Type out the lines below exactly, pictures excluded.

> [Plain-text document sources]
-------

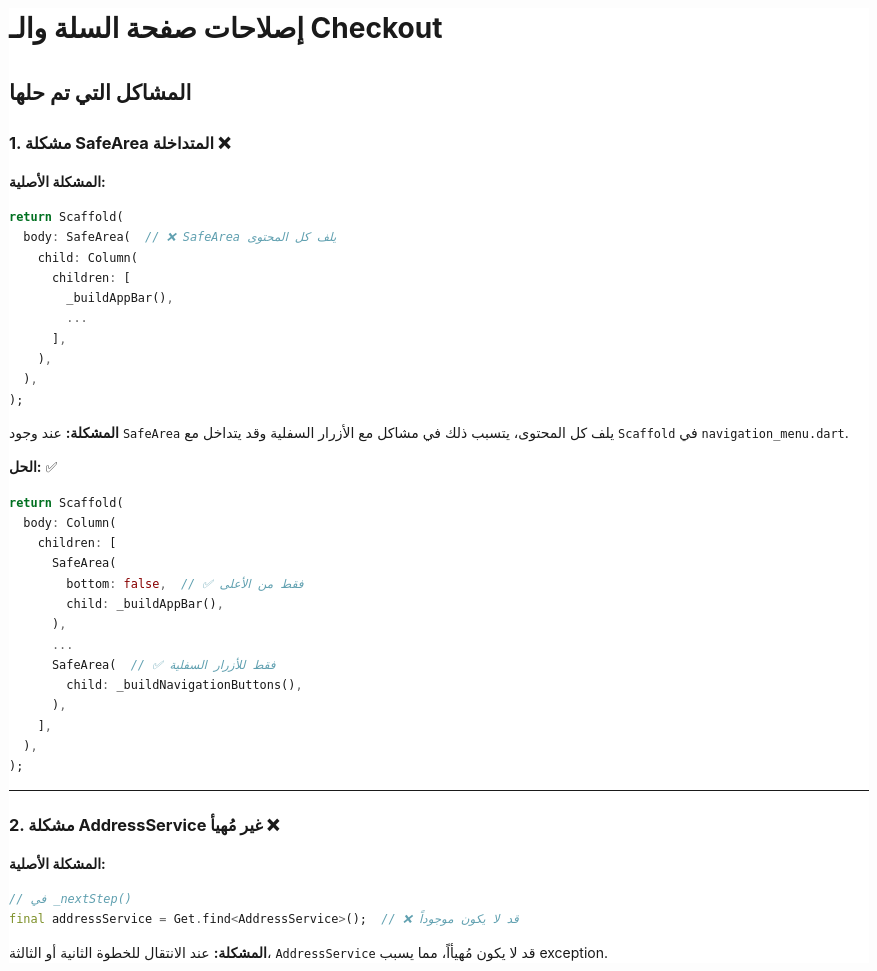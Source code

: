 # إصلاحات صفحة السلة والـ Checkout

## المشاكل التي تم حلها

### 1. **مشكلة SafeArea المتداخلة** ❌
**المشكلة الأصلية:**
```dart
return Scaffold(
  body: SafeArea(  // ❌ SafeArea يلف كل المحتوى
    child: Column(
      children: [
        _buildAppBar(),
        ...
      ],
    ),
  ),
);
```

**المشكلة:** عند وجود `SafeArea` يلف كل المحتوى، يتسبب ذلك في مشاكل مع الأزرار السفلية وقد يتداخل مع `Scaffold` في `navigation_menu.dart`.

**الحل:** ✅
```dart
return Scaffold(
  body: Column(
    children: [
      SafeArea(
        bottom: false,  // ✅ فقط من الأعلى
        child: _buildAppBar(),
      ),
      ...
      SafeArea(  // ✅ فقط للأزرار السفلية
        child: _buildNavigationButtons(),
      ),
    ],
  ),
);
```

---

### 2. **مشكلة AddressService غير مُهيأ** ❌
**المشكلة الأصلية:**
```dart
// في _nextStep()
final addressService = Get.find<AddressService>();  // ❌ قد لا يكون موجوداً
```

**المشكلة:** عند الانتقال للخطوة الثانية أو الثالثة، `AddressService` قد لا يكون مُهيأاً، مما يسبب exception.
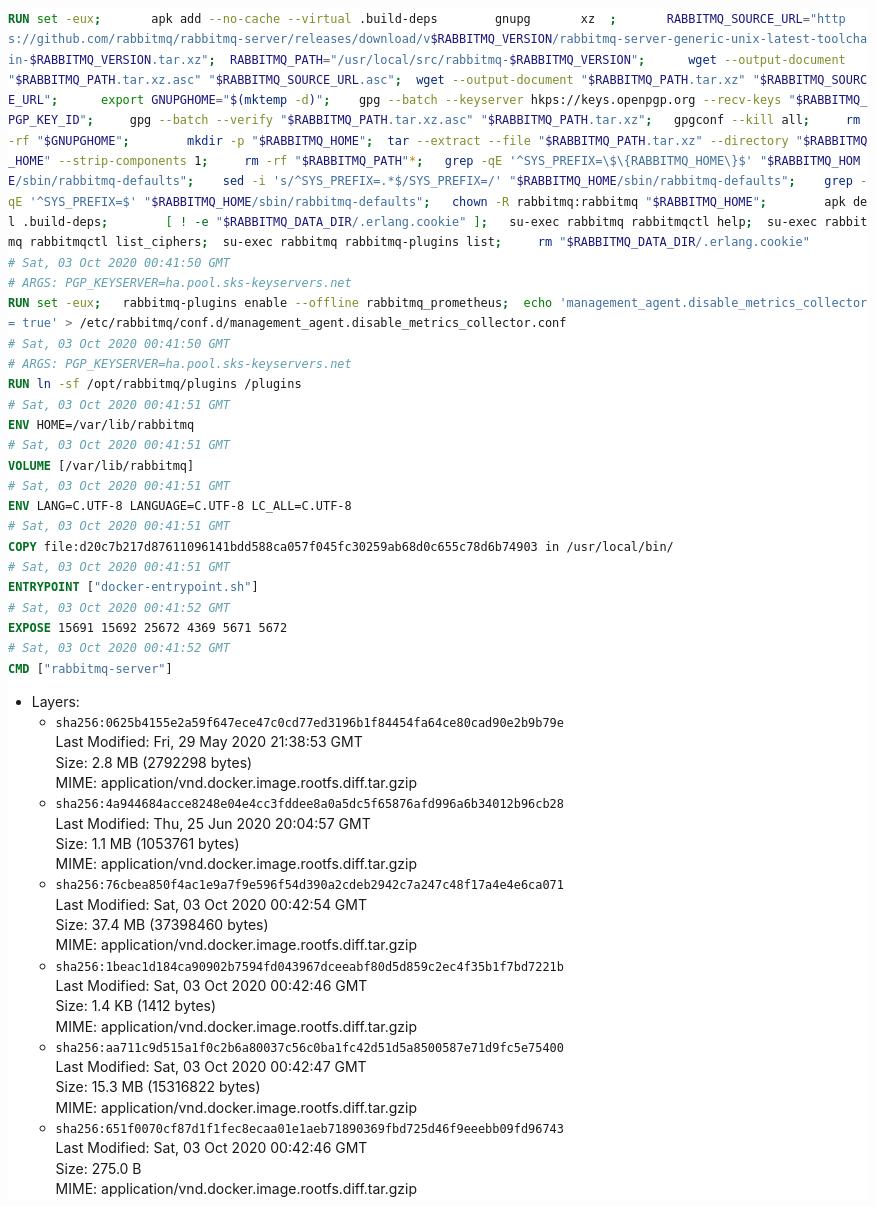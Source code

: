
 ```dockerfile
RUN set -eux; 		apk add --no-cache --virtual .build-deps 		gnupg 		xz 	; 		RABBITMQ_SOURCE_URL="https://github.com/rabbitmq/rabbitmq-server/releases/download/v$RABBITMQ_VERSION/rabbitmq-server-generic-unix-latest-toolchain-$RABBITMQ_VERSION.tar.xz"; 	RABBITMQ_PATH="/usr/local/src/rabbitmq-$RABBITMQ_VERSION"; 		wget --output-document "$RABBITMQ_PATH.tar.xz.asc" "$RABBITMQ_SOURCE_URL.asc"; 	wget --output-document "$RABBITMQ_PATH.tar.xz" "$RABBITMQ_SOURCE_URL"; 		export GNUPGHOME="$(mktemp -d)"; 	gpg --batch --keyserver hkps://keys.openpgp.org --recv-keys "$RABBITMQ_PGP_KEY_ID"; 	gpg --batch --verify "$RABBITMQ_PATH.tar.xz.asc" "$RABBITMQ_PATH.tar.xz"; 	gpgconf --kill all; 	rm -rf "$GNUPGHOME"; 		mkdir -p "$RABBITMQ_HOME"; 	tar --extract --file "$RABBITMQ_PATH.tar.xz" --directory "$RABBITMQ_HOME" --strip-components 1; 	rm -rf "$RABBITMQ_PATH"*; 	grep -qE '^SYS_PREFIX=\$\{RABBITMQ_HOME\}$' "$RABBITMQ_HOME/sbin/rabbitmq-defaults"; 	sed -i 's/^SYS_PREFIX=.*$/SYS_PREFIX=/' "$RABBITMQ_HOME/sbin/rabbitmq-defaults"; 	grep -qE '^SYS_PREFIX=$' "$RABBITMQ_HOME/sbin/rabbitmq-defaults"; 	chown -R rabbitmq:rabbitmq "$RABBITMQ_HOME"; 		apk del .build-deps; 		[ ! -e "$RABBITMQ_DATA_DIR/.erlang.cookie" ]; 	su-exec rabbitmq rabbitmqctl help; 	su-exec rabbitmq rabbitmqctl list_ciphers; 	su-exec rabbitmq rabbitmq-plugins list; 	rm "$RABBITMQ_DATA_DIR/.erlang.cookie"
# Sat, 03 Oct 2020 00:41:50 GMT
# ARGS: PGP_KEYSERVER=ha.pool.sks-keyservers.net
RUN set -eux; 	rabbitmq-plugins enable --offline rabbitmq_prometheus; 	echo 'management_agent.disable_metrics_collector = true' > /etc/rabbitmq/conf.d/management_agent.disable_metrics_collector.conf
# Sat, 03 Oct 2020 00:41:50 GMT
# ARGS: PGP_KEYSERVER=ha.pool.sks-keyservers.net
RUN ln -sf /opt/rabbitmq/plugins /plugins
# Sat, 03 Oct 2020 00:41:51 GMT
ENV HOME=/var/lib/rabbitmq
# Sat, 03 Oct 2020 00:41:51 GMT
VOLUME [/var/lib/rabbitmq]
# Sat, 03 Oct 2020 00:41:51 GMT
ENV LANG=C.UTF-8 LANGUAGE=C.UTF-8 LC_ALL=C.UTF-8
# Sat, 03 Oct 2020 00:41:51 GMT
COPY file:d20c7b217d87611096141bdd588ca057f045fc30259ab68d0c655c78d6b74903 in /usr/local/bin/ 
# Sat, 03 Oct 2020 00:41:51 GMT
ENTRYPOINT ["docker-entrypoint.sh"]
# Sat, 03 Oct 2020 00:41:52 GMT
EXPOSE 15691 15692 25672 4369 5671 5672
# Sat, 03 Oct 2020 00:41:52 GMT
CMD ["rabbitmq-server"]
```

-	Layers:
	-	`sha256:0625b4155e2a59f647ece47c0cd77ed3196b1f84454fa64ce80cad90e2b9b79e`  
		Last Modified: Fri, 29 May 2020 21:38:53 GMT  
		Size: 2.8 MB (2792298 bytes)  
		MIME: application/vnd.docker.image.rootfs.diff.tar.gzip
	-	`sha256:4a944684acce8248e04e4cc3fddee8a0a5dc5f65876afd996a6b34012b96cb28`  
		Last Modified: Thu, 25 Jun 2020 20:04:57 GMT  
		Size: 1.1 MB (1053761 bytes)  
		MIME: application/vnd.docker.image.rootfs.diff.tar.gzip
	-	`sha256:76cbea850f4ac1e9a7f9e596f54d390a2cdeb2942c7a247c48f17a4e4e6ca071`  
		Last Modified: Sat, 03 Oct 2020 00:42:54 GMT  
		Size: 37.4 MB (37398460 bytes)  
		MIME: application/vnd.docker.image.rootfs.diff.tar.gzip
	-	`sha256:1beac1d184ca90902b7594fd043967dceeabf80d5d859c2ec4f35b1f7bd7221b`  
		Last Modified: Sat, 03 Oct 2020 00:42:46 GMT  
		Size: 1.4 KB (1412 bytes)  
		MIME: application/vnd.docker.image.rootfs.diff.tar.gzip
	-	`sha256:aa711c9d515a1f0c2b6a80037c56c0ba1fc42d51d5a8500587e71d9fc5e75400`  
		Last Modified: Sat, 03 Oct 2020 00:42:47 GMT  
		Size: 15.3 MB (15316822 bytes)  
		MIME: application/vnd.docker.image.rootfs.diff.tar.gzip
	-	`sha256:651f0070cf87d1f1fec8ecaa01e1aeb71890369fbd725d46f9eeebb09fd96743`  
		Last Modified: Sat, 03 Oct 2020 00:42:46 GMT  
		Size: 275.0 B  
		MIME: application/vnd.docker.image.rootfs.diff.tar.gzip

-------

> [SOLUTION TO THIS EXERCISE]
Source code

: # إصلاحات صفحة السلة والـ Checkout

## المشاكل التي تم حلها

### 1. **مشكلة SafeArea المتداخلة** ❌
**المشكلة الأصلية:**
```dart
return Scaffold(
  body: SafeArea(  // ❌ SafeArea يلف كل المحتوى
    child: Column(
      children: [
        _buildAppBar(),
        ...
      ],
    ),
  ),
);
```

**المشكلة:** عند وجود `SafeArea` يلف كل المحتوى، يتسبب ذلك في مشاكل مع الأزرار السفلية وقد يتداخل مع `Scaffold` في `navigation_menu.dart`.

**الحل:** ✅
```dart
return Scaffold(
  body: Column(
    children: [
      SafeArea(
        bottom: false,  // ✅ فقط من الأعلى
        child: _buildAppBar(),
      ),
      ...
      SafeArea(  // ✅ فقط للأزرار السفلية
        child: _buildNavigationButtons(),
      ),
    ],
  ),
);
```

---

### 2. **مشكلة AddressService غير مُهيأ** ❌
**المشكلة الأصلية:**
```dart
// في _nextStep()
final addressService = Get.find<AddressService>();  // ❌ قد لا يكون موجوداً
```

**المشكلة:** عند الانتقال للخطوة الثانية أو الثالثة، `AddressService` قد لا يكون مُهيأاً، مما يسبب exception.
Source code

:
 ```dockerfile
RUN set -eux; 		apk add --no-cache --virtual .build-deps 		gnupg 		xz 	; 		RABBITMQ_SOURCE_URL="https://github.com/rabbitmq/rabbitmq-server/releases/download/v$RABBITMQ_VERSION/rabbitmq-server-generic-unix-latest-toolchain-$RABBITMQ_VERSION.tar.xz"; 	RABBITMQ_PATH="/usr/local/src/rabbitmq-$RABBITMQ_VERSION"; 		wget --output-document "$RABBITMQ_PATH.tar.xz.asc" "$RABBITMQ_SOURCE_URL.asc"; 	wget --output-document "$RABBITMQ_PATH.tar.xz" "$RABBITMQ_SOURCE_URL"; 		export GNUPGHOME="$(mktemp -d)"; 	gpg --batch --keyserver hkps://keys.openpgp.org --recv-keys "$RABBITMQ_PGP_KEY_ID"; 	gpg --batch --verify "$RABBITMQ_PATH.tar.xz.asc" "$RABBITMQ_PATH.tar.xz"; 	gpgconf --kill all; 	rm -rf "$GNUPGHOME"; 		mkdir -p "$RABBITMQ_HOME"; 	tar --extract --file "$RABBITMQ_PATH.tar.xz" --directory "$RABBITMQ_HOME" --strip-components 1; 	rm -rf "$RABBITMQ_PATH"*; 	grep -qE '^SYS_PREFIX=\$\{RABBITMQ_HOME\}$' "$RABBITMQ_HOME/sbin/rabbitmq-defaults"; 	sed -i 's/^SYS_PREFIX=.*$/SYS_PREFIX=/' "$RABBITMQ_HOME/sbin/rabbitmq-defaults"; 	grep -qE '^SYS_PREFIX=$' "$RABBITMQ_HOME/sbin/rabbitmq-defaults"; 	chown -R rabbitmq:rabbitmq "$RABBITMQ_HOME"; 		apk del .build-deps; 		[ ! -e "$RABBITMQ_DATA_DIR/.erlang.cookie" ]; 	su-exec rabbitmq rabbitmqctl help; 	su-exec rabbitmq rabbitmqctl list_ciphers; 	su-exec rabbitmq rabbitmq-plugins list; 	rm "$RABBITMQ_DATA_DIR/.erlang.cookie"
# Sat, 03 Oct 2020 00:41:50 GMT
# ARGS: PGP_KEYSERVER=ha.pool.sks-keyservers.net
RUN set -eux; 	rabbitmq-plugins enable --offline rabbitmq_prometheus; 	echo 'management_agent.disable_metrics_collector = true' > /etc/rabbitmq/conf.d/management_agent.disable_metrics_collector.conf
# Sat, 03 Oct 2020 00:41:50 GMT
# ARGS: PGP_KEYSERVER=ha.pool.sks-keyservers.net
RUN ln -sf /opt/rabbitmq/plugins /plugins
# Sat, 03 Oct 2020 00:41:51 GMT
ENV HOME=/var/lib/rabbitmq
# Sat, 03 Oct 2020 00:41:51 GMT
VOLUME [/var/lib/rabbitmq]
# Sat, 03 Oct 2020 00:41:51 GMT
ENV LANG=C.UTF-8 LANGUAGE=C.UTF-8 LC_ALL=C.UTF-8
# Sat, 03 Oct 2020 00:41:51 GMT
COPY file:d20c7b217d87611096141bdd588ca057f045fc30259ab68d0c655c78d6b74903 in /usr/local/bin/ 
# Sat, 03 Oct 2020 00:41:51 GMT
ENTRYPOINT ["docker-entrypoint.sh"]
# Sat, 03 Oct 2020 00:41:52 GMT
EXPOSE 15691 15692 25672 4369 5671 5672
# Sat, 03 Oct 2020 00:41:52 GMT
CMD ["rabbitmq-server"]
```

-	Layers:
	-	`sha256:0625b4155e2a59f647ece47c0cd77ed3196b1f84454fa64ce80cad90e2b9b79e`  
		Last Modified: Fri, 29 May 2020 21:38:53 GMT  
		Size: 2.8 MB (2792298 bytes)  
		MIME: application/vnd.docker.image.rootfs.diff.tar.gzip
	-	`sha256:4a944684acce8248e04e4cc3fddee8a0a5dc5f65876afd996a6b34012b96cb28`  
		Last Modified: Thu, 25 Jun 2020 20:04:57 GMT  
		Size: 1.1 MB (1053761 bytes)  
		MIME: application/vnd.docker.image.rootfs.diff.tar.gzip
	-	`sha256:76cbea850f4ac1e9a7f9e596f54d390a2cdeb2942c7a247c48f17a4e4e6ca071`  
		Last Modified: Sat, 03 Oct 2020 00:42:54 GMT  
		Size: 37.4 MB (37398460 bytes)  
		MIME: application/vnd.docker.image.rootfs.diff.tar.gzip
	-	`sha256:1beac1d184ca90902b7594fd043967dceeabf80d5d859c2ec4f35b1f7bd7221b`  
		Last Modified: Sat, 03 Oct 2020 00:42:46 GMT  
		Size: 1.4 KB (1412 bytes)  
		MIME: application/vnd.docker.image.rootfs.diff.tar.gzip
	-	`sha256:aa711c9d515a1f0c2b6a80037c56c0ba1fc42d51d5a8500587e71d9fc5e75400`  
		Last Modified: Sat, 03 Oct 2020 00:42:47 GMT  
		Size: 15.3 MB (15316822 bytes)  
		MIME: application/vnd.docker.image.rootfs.diff.tar.gzip
	-	`sha256:651f0070cf87d1f1fec8ecaa01e1aeb71890369fbd725d46f9eeebb09fd96743`  
		Last Modified: Sat, 03 Oct 2020 00:42:46 GMT  
		Size: 275.0 B  
		MIME: application/vnd.docker.image.rootfs.diff.tar.gzip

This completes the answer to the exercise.